Machine Learning Strategy
Summary
RiskFabric's machine learning strategy is built around the "Operational Model" philosophy. Instead of training on perfect, latent labels provided by the generator, the strategy forces models to learn from behavioral proxies in a multi-stage pipeline that mirrors real-world deployment challenges.
Design Intent
The ML pipeline serves as a Calibration Bench for the generator. Achieving 100% recall on synthetic data indicates that the fraud signatures are insufficient in complexity. Label Noise (FP/FN) and Sanitized Feature Sets are explicitly introduced to create a realistic "Information Gap" between the generator and the learner.

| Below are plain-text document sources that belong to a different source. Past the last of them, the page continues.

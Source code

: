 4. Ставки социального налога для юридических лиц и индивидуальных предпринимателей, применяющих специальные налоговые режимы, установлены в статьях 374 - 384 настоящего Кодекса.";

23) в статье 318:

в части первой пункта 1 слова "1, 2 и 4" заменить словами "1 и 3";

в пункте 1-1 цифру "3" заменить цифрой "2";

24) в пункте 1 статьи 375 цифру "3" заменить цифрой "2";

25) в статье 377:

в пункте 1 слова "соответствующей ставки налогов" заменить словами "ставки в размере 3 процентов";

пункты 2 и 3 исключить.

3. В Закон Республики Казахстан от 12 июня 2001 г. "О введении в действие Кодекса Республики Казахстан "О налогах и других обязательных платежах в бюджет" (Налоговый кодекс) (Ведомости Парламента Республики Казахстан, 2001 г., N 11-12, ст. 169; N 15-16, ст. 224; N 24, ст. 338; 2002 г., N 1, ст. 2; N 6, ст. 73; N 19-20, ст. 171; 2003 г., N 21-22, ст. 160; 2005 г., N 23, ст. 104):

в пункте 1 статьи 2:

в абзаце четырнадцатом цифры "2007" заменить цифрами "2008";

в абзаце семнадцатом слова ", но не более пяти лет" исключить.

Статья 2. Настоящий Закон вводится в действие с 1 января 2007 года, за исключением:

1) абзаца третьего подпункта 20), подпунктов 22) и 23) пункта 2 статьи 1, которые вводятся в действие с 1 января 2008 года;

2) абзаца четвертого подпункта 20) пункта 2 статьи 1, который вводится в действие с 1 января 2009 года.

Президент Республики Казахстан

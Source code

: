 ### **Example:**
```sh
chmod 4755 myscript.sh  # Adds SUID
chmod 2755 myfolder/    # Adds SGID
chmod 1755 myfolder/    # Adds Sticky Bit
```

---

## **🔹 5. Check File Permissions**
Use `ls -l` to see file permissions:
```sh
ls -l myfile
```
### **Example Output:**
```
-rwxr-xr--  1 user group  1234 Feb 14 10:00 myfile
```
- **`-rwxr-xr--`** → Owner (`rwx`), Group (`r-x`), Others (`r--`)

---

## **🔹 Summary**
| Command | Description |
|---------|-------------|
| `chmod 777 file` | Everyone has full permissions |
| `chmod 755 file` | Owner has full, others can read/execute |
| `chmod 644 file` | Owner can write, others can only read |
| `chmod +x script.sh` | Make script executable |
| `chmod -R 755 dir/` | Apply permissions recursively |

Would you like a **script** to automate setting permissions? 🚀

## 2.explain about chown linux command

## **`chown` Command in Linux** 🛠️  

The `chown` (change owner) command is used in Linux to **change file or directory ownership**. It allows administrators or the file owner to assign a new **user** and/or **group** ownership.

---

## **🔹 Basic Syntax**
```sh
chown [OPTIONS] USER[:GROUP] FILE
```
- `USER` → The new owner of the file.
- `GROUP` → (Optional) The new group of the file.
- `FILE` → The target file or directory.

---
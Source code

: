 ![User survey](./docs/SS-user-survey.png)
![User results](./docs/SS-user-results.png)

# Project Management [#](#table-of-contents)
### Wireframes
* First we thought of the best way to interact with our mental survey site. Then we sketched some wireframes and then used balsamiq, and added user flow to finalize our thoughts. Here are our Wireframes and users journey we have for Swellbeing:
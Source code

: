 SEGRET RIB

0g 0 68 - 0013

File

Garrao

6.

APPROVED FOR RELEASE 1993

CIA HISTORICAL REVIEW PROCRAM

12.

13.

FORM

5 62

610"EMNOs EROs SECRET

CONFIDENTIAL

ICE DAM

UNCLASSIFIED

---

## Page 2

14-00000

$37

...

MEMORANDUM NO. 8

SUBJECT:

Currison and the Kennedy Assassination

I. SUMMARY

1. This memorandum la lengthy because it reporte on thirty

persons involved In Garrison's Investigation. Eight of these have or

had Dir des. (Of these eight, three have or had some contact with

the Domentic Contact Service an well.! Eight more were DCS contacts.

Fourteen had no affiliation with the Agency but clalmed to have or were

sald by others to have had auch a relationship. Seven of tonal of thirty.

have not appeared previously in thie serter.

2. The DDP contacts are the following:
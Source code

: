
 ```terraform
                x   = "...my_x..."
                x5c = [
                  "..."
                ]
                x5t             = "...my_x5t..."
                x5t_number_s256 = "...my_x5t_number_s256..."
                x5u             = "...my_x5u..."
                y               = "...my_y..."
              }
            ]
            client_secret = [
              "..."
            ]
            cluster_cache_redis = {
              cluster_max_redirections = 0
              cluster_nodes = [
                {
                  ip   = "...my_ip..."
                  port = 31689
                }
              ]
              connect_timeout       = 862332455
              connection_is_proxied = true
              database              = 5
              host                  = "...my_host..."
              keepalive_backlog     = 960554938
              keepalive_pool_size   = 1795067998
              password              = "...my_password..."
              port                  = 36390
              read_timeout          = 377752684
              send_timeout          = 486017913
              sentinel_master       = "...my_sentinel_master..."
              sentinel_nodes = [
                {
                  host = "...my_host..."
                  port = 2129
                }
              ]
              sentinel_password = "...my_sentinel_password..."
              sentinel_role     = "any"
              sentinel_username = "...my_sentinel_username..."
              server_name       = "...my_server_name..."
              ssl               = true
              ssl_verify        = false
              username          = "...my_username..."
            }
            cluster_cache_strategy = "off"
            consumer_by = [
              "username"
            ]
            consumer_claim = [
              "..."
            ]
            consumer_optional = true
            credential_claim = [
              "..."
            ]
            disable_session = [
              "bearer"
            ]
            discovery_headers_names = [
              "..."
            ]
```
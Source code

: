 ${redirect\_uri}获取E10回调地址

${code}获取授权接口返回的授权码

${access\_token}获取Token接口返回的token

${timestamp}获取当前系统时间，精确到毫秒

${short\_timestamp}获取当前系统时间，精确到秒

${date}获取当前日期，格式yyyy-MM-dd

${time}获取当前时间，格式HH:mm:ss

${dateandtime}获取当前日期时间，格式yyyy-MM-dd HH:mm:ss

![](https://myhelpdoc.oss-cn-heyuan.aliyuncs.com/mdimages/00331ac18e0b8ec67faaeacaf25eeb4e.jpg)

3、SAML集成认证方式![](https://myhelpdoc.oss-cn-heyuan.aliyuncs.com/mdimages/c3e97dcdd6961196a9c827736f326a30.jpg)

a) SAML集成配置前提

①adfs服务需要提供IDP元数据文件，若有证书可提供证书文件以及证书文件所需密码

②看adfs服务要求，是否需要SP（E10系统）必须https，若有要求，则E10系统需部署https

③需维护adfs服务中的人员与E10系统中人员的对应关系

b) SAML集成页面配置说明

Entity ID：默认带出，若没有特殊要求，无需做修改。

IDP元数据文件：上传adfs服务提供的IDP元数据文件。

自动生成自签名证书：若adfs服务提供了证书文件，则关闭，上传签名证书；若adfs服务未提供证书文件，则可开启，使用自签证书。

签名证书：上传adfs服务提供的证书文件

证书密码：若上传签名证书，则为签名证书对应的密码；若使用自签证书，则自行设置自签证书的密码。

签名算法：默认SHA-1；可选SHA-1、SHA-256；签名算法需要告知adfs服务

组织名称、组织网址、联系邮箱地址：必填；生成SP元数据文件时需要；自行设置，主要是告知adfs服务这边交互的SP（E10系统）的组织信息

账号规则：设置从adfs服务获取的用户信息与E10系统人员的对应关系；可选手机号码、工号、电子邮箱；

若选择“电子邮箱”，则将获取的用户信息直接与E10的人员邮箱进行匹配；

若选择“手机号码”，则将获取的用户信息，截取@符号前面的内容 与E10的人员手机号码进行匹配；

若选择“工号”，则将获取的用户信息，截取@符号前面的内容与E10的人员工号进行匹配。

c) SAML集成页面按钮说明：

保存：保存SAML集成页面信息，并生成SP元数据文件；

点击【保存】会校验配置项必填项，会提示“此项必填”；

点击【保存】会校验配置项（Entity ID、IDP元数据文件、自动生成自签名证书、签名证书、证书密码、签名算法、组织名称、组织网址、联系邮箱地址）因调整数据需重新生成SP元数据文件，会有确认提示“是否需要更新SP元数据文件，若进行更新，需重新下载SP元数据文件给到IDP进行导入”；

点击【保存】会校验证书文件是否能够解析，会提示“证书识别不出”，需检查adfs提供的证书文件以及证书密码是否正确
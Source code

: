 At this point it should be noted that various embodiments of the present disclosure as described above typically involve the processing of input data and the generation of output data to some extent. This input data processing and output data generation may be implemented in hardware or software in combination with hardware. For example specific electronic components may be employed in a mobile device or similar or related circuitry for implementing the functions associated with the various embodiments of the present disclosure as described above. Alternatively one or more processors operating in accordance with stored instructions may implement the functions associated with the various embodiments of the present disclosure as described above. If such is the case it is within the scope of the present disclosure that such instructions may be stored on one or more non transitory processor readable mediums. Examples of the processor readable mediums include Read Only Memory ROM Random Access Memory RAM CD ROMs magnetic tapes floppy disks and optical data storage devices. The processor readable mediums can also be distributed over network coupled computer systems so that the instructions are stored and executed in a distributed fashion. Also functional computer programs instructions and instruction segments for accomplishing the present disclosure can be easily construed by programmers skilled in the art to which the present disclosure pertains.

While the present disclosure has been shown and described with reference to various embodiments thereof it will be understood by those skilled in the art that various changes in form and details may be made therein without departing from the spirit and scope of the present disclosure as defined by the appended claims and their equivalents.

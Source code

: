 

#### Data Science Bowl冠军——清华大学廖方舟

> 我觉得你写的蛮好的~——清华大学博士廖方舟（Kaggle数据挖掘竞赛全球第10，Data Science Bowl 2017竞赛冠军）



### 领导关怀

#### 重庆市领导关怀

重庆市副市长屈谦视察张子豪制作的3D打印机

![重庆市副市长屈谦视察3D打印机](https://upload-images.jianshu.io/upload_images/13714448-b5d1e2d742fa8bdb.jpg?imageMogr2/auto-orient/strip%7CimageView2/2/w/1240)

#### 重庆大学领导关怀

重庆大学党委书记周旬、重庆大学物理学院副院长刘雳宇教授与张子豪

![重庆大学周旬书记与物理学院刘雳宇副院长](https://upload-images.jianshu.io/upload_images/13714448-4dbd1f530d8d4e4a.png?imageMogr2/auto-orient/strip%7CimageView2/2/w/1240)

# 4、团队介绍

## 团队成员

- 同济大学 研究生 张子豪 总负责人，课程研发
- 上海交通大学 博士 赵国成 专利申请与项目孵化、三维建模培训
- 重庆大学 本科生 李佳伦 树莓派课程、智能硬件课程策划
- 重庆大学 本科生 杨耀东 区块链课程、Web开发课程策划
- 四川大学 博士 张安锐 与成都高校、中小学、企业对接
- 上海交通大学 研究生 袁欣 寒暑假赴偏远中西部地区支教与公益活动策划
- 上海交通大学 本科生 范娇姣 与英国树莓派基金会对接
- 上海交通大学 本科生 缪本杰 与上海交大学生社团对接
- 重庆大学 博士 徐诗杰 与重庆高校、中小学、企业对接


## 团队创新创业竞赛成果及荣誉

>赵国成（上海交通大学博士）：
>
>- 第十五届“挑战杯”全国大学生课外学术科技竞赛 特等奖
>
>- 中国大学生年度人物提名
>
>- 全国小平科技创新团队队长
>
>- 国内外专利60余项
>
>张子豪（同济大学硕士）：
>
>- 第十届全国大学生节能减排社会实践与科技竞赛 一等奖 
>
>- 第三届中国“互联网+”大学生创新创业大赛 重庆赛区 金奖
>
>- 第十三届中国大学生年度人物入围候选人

The architecture utilizes XGBoost as its primary classifier, leveraging its native categorical handling and gradient-boosting strengths for tabular financial data. This enables researchers to evaluate feature importance in an interpretable manner, identifying which synthetic signals (e.g., spatial velocity vs. amount deviation) are the most predictive.
🏗️ The Training Pipeline
- Ingestion & ETL: Data is extracted from the ClickHouse "Gold" layer via
train_xgboost.py. - Sanitization: Internal generator flags (e.g.,
fraud_type,geo_anomaly) are dropped to prevent data leakage. - Training: XGBoost utilizes a
binary:logisticobjective with a 20% stratified test split. - Verification: Models are evaluated against both the noisy
is_fraudlabel and the perfectfraud_target.
Known Issues
The current use of Random Stratified Splitting for validation is an architectural limitation. In a financial stream, data is temporally ordered; random splitting allows for "look-ahead bias," where the model may be exposed to a customer's future patterns during training. Transitioning to Out-of-Time (OOT) Validation—training on the first nine months and testing exclusively on the final three—is necessary.
Furthermore, the model is currently static, without a "Concept Drift" simulation to account for fraud signatures changing over time. This makes the accuracy metrics potentially misleading as they do not reflect adversarial evolution. Implementing a Retraining Scheduler is required to evaluate precision degradation as fraud profiles evolve.